Two singers who acted out their interpretations to an impressive degree were the tenor Jonas Kaufmann, one of Edinburgh’s most cherished annual visitors, and Simon Keenlyside, both of whom sang Schubert’s Winterreise in morning recitals at the Queen’s Hall, where, as usual, much of the most satisfying music-making of the Festival took place. Neither of these singers, whose performances were both of a kind which left no doubt that this cycle is not only one of the greatest musical works ever composed, but a stupendous drama, went in for elaborate gesturing or miming, but neither of them was content to stand in the curve of the piano and just make the odd movement. Kaufmann, who cultivates a romantic appearance and coiffure, looked a most plausible candidate for the lovelorn wanderer, very much a development out of the miller’s lad whom we saw him as last year in Die schone Mullerin. Even though the first song of Winterreise already laments the loss of love, this traveller set off at a fairly brisk tempo, with a spring in his step, aided by the superb accompaniment of Helmut Deutsch.

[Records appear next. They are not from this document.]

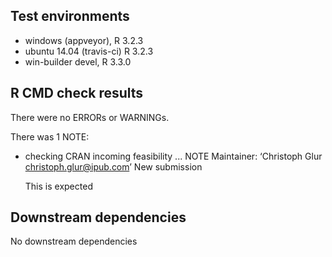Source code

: ## Test environments
* windows (appveyor), R 3.2.3
* ubuntu 14.04 (travis-ci) R 3.2.3
* win-builder devel, R 3.3.0

## R CMD check results
There were no ERRORs or WARNINGs. 

There was 1 NOTE:

* checking CRAN incoming feasibility ... NOTE
  Maintainer: ‘Christoph Glur <christoph.glur@ipub.com>’
  New submission
  
  This is expected

## Downstream dependencies

No downstream dependencies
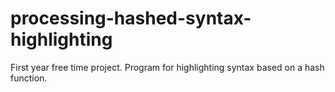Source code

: processing-hashed-syntax-highlighting
=====================================

First year free time project. Program for highlighting syntax based on a hash function.
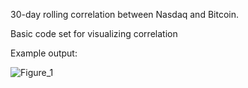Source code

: 30-day rolling correlation between Nasdaq and Bitcoin.

Basic code set for visualizing correlation

Example output:

![Figure_1](https://github.com/nikvin8/PortfolioMk1/assets/150920532/37a1c575-67fa-4139-90ea-379d3d46b0d9)
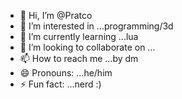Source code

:- 👋 Hi, I’m @Pratco
- 👀 I’m interested in ...programming/3d
- 🌱 I’m currently learning ...lua
- 💞️ I’m looking to collaborate on ...
- 📫 How to reach me ...by dm
- 😄 Pronouns: ...he/him
- ⚡ Fun fact: ...nerd :)

<!---
Pratco/Pratco is a ✨ special ✨ repository because its `README.md` (this file) appears on your GitHub profile.
You can click the Preview link to take a look at your changes.
--->
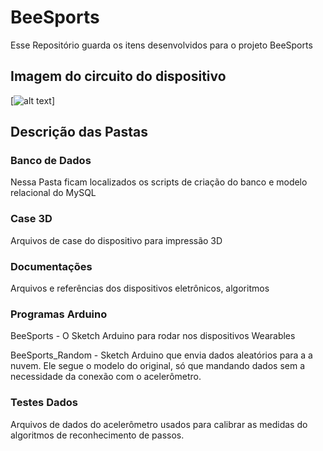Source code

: # BeeSports

Esse Repositório guarda os itens desenvolvidos para o projeto BeeSports

## Imagem do circuito do dispositivo

[![alt text](https://github.com/RicardoPedrotti/BeeSports/blob/master/Bee.png)]

## Descrição das Pastas

### Banco de Dados
Nessa Pasta ficam localizados os scripts de criação do banco e modelo relacional do MySQL

### Case 3D
Arquivos de case do dispositivo para impressão 3D

### Documentações
Arquivos e referências dos dispositivos eletrônicos, algoritmos

### Programas Arduino
BeeSports - O Sketch Arduino para rodar nos dispositivos Wearables

BeeSports_Random - Sketch Arduino que envia dados aleatórios para a a nuvem. Ele segue o modelo do original, só que mandando dados sem a necessidade da conexão com o acelerômetro.

### Testes Dados
Arquivos de dados do acelerômetro usados para calibrar as medidas do algoritmos de reconhecimento de passos.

Wilhelm Muller, the poet of Winterreise, is often taken to task for the routine imagery of his songs, and for their lack of individuality. That quality, however, gave Schubert plenty of room for manoeuvre in setting them, and also, quite often, the chance to leave the quality, the emotional direction of them, vague, while contrasting some of them with others where the mood is established or homed in on with death-dealing precision. And broadly, for the singer, there is the opportunity to identify with the wanderer or to narrate his tale up to a point from the outside. Kaufmann took us with him on his journey, left us in no doubt where he was heading, and stood tormented before us. It was one of the greatest interpretations of the cycle I have ever witnessed, ranking with – to mention only the greatest – Hotter and Fassbaender, and tending to the latter’s eviscerating mode. Nothing in his progression was easy, and his last note, held for ages, was almost a scream. After the piano had its final chord, there was an immense silence, Kaufmann looking as if he could hardly believe what he had just put himself and us through; and then huge applause, with an element of relief that the ordeal was over. It will be interesting to see what impression the performance makes when it is broadcast on Radio 3.

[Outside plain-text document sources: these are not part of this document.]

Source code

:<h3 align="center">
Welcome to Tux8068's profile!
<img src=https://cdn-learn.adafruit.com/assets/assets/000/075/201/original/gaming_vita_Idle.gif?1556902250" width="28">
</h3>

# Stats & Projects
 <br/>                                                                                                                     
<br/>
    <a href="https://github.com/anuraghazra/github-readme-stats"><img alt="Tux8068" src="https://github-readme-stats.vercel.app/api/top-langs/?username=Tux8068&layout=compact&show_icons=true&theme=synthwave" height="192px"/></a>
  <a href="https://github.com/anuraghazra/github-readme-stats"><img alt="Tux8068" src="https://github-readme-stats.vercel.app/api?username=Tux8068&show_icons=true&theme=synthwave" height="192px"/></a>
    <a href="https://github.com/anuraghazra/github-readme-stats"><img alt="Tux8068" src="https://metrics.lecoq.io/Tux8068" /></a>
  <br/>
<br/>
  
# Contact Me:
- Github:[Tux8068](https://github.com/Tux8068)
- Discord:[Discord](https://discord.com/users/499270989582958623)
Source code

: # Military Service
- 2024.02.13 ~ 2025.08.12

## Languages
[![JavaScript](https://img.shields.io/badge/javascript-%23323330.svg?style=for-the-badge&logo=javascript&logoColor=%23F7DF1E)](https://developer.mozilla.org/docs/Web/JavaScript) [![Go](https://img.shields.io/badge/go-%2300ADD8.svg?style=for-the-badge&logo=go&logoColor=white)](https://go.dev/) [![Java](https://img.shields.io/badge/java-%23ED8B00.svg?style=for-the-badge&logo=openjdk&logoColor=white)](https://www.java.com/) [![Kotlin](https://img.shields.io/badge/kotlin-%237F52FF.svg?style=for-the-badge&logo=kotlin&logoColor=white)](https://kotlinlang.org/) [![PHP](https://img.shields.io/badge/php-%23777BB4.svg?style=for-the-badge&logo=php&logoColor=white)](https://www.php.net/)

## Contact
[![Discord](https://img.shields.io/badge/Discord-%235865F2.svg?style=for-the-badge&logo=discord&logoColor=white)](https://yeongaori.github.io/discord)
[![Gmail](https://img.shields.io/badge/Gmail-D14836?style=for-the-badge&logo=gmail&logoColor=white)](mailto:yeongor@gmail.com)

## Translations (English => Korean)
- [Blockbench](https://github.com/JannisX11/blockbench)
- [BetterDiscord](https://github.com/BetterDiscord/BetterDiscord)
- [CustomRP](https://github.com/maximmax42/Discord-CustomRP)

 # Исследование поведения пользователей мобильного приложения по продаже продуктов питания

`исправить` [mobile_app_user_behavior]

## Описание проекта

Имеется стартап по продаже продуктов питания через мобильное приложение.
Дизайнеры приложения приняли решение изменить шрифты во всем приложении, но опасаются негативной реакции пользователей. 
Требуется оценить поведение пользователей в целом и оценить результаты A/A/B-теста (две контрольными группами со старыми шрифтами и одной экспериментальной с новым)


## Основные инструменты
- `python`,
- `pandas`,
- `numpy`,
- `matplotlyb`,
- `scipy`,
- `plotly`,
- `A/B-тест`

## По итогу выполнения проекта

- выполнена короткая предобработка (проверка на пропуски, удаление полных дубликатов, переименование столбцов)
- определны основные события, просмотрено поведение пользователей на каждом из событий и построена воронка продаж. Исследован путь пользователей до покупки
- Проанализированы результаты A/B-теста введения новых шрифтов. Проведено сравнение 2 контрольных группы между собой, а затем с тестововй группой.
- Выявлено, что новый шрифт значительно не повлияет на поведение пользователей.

Keenlyside’s account, coming two weeks later, was utterly different, and even more disturbing. It was hard to know when he came onto the stage with his regular accompanist Malcolm Martineau, also magnificent in his unity of intention with the singer, whether the diffident, self-absorbed figure we saw was the performer or the character he was about to incarnate. Since Keenlyside is a consummate professional, I take it that the manner in which he moved – slowly - into the cycle, virtually giving the impression that he might have to abandon it, was deliberate. At any rate, it created an electric atmosphere. Like Kaufmann, he used a vast dynamic range, but where the tenor’s voice has got notably deeper and fuller, Keenlyside nearly always took the chance to sing as softly as he could, sometimes almost murmuring his way through whole songs. And odd notes were sung in a Vickers-like head-voice, adding to the unsettling impact, and only just this side of the tolerable. Yet both he and Kaufmann kept all their most extravagant vocal effects within a legato line, so are parts of a new tradition, one hopes, of unexplosive Lieder singing, as opposed to the norm of the last fifty years. Keenlyside seemed improvisatory, sometimes abandoning gestures he’d just started making. Often minutes went past with hardly a glance at the audience; odd, and rare, smiles almost seemed unrelated to what he was singing. Madness decisively set in earlier than usual, though the uncompromising grasp of the worst truths about this wanderer’s position made it seem a superior state to that of the sleeping villagers he so gently mocked. By the end he had withdrawn from any inclination to communicate with anyone, and his last note was merely breathed out. Keenlyside seemed less relieved when his winter’s journey was over than bemused about where he was. I can’t believe I shall have another experience like this one.